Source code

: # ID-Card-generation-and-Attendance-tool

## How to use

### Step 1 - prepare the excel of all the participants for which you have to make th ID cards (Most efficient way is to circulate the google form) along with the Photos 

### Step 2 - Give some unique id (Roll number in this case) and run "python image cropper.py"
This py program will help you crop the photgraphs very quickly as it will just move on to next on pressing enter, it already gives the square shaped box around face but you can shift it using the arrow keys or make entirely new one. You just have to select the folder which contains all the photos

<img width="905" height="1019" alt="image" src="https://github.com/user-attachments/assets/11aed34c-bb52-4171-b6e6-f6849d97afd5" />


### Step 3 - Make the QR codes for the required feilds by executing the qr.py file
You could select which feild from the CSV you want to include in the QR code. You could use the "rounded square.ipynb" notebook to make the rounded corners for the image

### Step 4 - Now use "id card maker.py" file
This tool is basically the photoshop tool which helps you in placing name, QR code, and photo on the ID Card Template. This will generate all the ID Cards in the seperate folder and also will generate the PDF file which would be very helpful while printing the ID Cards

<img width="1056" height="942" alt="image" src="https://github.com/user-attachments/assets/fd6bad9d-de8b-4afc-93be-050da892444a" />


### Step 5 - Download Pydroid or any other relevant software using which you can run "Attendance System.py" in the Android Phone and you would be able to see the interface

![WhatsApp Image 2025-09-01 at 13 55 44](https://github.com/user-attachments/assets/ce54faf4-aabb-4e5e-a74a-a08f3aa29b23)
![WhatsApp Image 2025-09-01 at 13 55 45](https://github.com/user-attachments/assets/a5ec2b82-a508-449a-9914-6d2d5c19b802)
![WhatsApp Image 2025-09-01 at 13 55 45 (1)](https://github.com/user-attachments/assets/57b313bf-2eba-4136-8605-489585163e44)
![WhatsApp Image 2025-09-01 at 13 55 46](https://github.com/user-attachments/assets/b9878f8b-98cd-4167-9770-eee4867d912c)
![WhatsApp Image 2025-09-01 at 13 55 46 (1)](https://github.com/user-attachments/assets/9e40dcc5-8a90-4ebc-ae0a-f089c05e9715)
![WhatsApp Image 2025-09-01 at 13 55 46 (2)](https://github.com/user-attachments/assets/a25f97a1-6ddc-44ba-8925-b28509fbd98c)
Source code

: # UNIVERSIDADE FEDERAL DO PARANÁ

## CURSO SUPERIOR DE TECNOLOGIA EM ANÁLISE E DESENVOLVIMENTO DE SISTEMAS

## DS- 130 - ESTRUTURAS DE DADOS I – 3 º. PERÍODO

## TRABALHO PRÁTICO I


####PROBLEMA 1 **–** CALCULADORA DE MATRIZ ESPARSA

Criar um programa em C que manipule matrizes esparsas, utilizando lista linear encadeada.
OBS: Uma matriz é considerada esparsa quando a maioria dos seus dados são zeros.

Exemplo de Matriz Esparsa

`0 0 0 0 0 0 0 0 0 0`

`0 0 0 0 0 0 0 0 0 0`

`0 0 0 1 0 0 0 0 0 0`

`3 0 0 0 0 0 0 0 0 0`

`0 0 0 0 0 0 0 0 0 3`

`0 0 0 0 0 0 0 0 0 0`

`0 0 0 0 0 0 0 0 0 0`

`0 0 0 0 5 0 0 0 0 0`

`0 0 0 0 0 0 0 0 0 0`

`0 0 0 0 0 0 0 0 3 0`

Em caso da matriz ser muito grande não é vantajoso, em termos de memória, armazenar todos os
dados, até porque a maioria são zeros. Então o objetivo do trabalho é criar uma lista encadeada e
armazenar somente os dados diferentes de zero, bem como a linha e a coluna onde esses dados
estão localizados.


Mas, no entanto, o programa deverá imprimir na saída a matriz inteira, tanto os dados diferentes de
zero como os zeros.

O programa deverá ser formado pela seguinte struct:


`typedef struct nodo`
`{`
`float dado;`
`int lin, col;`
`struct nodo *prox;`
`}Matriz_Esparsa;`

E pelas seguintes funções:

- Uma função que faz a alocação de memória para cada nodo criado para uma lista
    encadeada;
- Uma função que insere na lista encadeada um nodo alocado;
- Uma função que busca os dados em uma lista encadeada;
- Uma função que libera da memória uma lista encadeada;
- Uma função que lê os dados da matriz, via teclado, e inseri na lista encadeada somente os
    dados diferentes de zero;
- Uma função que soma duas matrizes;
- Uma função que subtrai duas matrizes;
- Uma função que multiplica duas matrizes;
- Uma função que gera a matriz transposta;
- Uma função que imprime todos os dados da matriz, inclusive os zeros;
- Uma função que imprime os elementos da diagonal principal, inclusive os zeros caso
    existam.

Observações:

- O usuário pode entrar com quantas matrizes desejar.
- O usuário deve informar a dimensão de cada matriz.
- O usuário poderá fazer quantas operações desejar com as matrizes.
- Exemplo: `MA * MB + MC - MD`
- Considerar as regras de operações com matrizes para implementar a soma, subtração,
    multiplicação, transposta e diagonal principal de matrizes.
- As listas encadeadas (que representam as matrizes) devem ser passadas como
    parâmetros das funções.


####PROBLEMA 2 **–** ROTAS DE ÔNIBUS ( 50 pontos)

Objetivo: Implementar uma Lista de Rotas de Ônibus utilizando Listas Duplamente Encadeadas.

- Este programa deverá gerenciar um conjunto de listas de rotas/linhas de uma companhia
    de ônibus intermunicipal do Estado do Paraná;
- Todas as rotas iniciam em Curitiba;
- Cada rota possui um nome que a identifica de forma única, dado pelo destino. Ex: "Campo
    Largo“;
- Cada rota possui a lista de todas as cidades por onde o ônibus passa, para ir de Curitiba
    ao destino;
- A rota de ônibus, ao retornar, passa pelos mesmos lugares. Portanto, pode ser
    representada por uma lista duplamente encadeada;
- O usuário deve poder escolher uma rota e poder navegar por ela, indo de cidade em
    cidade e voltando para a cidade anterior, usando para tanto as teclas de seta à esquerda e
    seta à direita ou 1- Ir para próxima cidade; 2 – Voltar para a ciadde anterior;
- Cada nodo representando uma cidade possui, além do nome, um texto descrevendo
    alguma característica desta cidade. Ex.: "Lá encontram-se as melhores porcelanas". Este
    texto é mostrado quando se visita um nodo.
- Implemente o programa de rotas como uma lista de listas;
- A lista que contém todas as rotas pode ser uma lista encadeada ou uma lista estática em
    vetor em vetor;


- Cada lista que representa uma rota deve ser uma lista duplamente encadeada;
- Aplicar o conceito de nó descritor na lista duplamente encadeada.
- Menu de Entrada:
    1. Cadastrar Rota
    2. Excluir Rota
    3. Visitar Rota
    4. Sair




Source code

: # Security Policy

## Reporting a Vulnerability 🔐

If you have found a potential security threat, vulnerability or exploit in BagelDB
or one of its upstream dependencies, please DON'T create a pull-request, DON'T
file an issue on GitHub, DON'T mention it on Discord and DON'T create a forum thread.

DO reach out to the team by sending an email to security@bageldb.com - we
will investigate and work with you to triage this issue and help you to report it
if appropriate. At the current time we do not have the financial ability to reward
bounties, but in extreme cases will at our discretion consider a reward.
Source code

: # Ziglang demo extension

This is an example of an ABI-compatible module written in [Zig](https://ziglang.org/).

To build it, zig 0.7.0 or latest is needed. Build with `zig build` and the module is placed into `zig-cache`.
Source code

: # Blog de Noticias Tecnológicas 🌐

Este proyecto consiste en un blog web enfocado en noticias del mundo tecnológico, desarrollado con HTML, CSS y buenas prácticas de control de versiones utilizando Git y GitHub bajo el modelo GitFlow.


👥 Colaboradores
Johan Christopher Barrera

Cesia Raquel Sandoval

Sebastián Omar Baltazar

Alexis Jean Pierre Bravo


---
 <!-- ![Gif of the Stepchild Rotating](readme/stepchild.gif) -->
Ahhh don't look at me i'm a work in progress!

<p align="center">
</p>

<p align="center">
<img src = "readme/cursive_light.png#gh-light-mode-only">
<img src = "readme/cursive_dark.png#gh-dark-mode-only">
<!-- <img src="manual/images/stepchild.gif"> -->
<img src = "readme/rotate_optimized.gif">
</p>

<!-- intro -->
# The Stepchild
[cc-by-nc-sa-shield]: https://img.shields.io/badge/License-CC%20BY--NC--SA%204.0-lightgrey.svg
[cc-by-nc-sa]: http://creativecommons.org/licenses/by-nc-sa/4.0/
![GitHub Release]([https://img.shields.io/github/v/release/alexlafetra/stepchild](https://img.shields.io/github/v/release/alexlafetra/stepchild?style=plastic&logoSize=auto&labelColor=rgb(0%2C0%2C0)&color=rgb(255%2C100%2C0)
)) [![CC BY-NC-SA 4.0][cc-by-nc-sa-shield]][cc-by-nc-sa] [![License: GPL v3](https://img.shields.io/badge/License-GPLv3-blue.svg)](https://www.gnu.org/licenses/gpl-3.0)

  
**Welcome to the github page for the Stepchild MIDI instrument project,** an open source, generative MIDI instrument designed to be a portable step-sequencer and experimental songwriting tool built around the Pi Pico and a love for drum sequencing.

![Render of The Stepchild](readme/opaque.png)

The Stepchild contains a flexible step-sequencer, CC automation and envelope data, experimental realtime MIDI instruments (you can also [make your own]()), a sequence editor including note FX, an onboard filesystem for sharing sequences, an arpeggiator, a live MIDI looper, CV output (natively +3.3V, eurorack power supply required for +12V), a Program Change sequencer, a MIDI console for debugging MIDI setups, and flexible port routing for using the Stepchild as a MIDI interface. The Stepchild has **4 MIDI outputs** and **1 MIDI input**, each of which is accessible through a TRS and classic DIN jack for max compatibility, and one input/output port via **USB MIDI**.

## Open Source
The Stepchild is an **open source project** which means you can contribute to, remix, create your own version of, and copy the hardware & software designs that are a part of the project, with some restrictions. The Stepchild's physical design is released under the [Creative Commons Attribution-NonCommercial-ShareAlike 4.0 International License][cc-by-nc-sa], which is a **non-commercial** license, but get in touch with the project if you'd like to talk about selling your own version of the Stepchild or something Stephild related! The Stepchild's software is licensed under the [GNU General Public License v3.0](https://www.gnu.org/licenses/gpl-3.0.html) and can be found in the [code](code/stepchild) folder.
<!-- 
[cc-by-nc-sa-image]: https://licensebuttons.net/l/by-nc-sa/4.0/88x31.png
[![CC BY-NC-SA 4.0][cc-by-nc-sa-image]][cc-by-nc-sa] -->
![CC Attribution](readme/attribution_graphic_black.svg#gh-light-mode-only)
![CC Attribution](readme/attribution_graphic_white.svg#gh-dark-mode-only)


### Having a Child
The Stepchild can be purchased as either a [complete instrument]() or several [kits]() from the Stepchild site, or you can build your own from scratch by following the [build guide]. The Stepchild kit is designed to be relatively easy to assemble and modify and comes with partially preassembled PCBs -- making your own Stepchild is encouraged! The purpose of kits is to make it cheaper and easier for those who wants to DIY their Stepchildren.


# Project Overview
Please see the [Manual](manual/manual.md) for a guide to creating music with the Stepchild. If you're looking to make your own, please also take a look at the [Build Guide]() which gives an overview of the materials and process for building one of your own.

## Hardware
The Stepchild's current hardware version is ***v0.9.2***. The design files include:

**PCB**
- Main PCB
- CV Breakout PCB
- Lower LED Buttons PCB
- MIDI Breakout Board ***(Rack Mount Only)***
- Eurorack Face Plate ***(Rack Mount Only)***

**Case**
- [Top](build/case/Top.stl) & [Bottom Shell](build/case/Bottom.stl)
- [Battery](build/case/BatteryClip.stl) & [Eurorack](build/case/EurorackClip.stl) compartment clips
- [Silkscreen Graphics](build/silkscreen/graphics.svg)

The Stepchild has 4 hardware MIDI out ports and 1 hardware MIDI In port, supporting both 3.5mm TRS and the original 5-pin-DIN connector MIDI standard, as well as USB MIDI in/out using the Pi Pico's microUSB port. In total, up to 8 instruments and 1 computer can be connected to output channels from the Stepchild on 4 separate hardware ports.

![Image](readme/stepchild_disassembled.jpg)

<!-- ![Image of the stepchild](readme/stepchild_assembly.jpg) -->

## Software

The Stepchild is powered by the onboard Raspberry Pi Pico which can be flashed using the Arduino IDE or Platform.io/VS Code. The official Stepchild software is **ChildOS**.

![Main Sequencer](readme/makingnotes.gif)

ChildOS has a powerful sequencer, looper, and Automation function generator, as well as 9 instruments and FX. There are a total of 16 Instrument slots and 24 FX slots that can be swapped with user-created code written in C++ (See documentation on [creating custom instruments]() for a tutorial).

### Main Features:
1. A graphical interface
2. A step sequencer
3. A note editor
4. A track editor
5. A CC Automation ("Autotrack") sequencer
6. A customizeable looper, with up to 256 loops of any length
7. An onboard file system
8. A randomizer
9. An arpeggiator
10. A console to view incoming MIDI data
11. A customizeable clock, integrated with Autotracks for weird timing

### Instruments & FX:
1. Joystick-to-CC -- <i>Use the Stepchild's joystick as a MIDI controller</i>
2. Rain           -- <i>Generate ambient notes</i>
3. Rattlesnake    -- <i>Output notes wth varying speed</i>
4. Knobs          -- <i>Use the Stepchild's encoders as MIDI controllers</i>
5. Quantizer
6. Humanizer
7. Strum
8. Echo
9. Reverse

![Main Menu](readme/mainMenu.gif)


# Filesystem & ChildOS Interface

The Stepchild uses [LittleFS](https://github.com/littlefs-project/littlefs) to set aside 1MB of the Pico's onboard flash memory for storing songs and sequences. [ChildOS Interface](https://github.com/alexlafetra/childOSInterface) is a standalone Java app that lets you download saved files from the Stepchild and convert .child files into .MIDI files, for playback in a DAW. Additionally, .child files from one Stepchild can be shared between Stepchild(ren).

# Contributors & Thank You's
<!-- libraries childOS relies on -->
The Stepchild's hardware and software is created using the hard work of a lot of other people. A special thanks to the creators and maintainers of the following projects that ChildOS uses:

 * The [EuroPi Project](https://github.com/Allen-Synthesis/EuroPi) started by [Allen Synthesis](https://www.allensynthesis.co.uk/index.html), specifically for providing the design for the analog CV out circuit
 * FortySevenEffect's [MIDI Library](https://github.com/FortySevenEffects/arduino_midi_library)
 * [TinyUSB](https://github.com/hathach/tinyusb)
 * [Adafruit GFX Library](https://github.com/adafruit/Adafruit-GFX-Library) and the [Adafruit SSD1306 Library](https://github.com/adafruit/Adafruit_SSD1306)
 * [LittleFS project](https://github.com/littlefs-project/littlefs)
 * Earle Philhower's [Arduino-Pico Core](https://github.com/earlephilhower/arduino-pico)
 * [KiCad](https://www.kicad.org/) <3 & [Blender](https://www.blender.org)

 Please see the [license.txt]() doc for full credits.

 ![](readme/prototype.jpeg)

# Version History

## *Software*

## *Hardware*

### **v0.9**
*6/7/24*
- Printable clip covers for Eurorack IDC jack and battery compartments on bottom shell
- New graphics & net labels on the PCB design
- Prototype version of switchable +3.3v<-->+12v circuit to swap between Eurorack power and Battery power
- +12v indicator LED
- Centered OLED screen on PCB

===============

EXERCISE REQUIREMENTS:
Within the data above, the span starting at the line containing "E pelas seguintes" and ending at the line containing "- Uma função que libera" is to be retyped exactly, with no other lines.

RESPONSE BOX:
E pelas seguintes funções:

- Uma função que faz a alocação de memória para cada nodo criado para uma lista
    encadeada;
- Uma função que insere na lista encadeada um nodo alocado;
- Uma função que busca os dados em uma lista encadeada;
- Uma função que libera da memória uma lista encadeada;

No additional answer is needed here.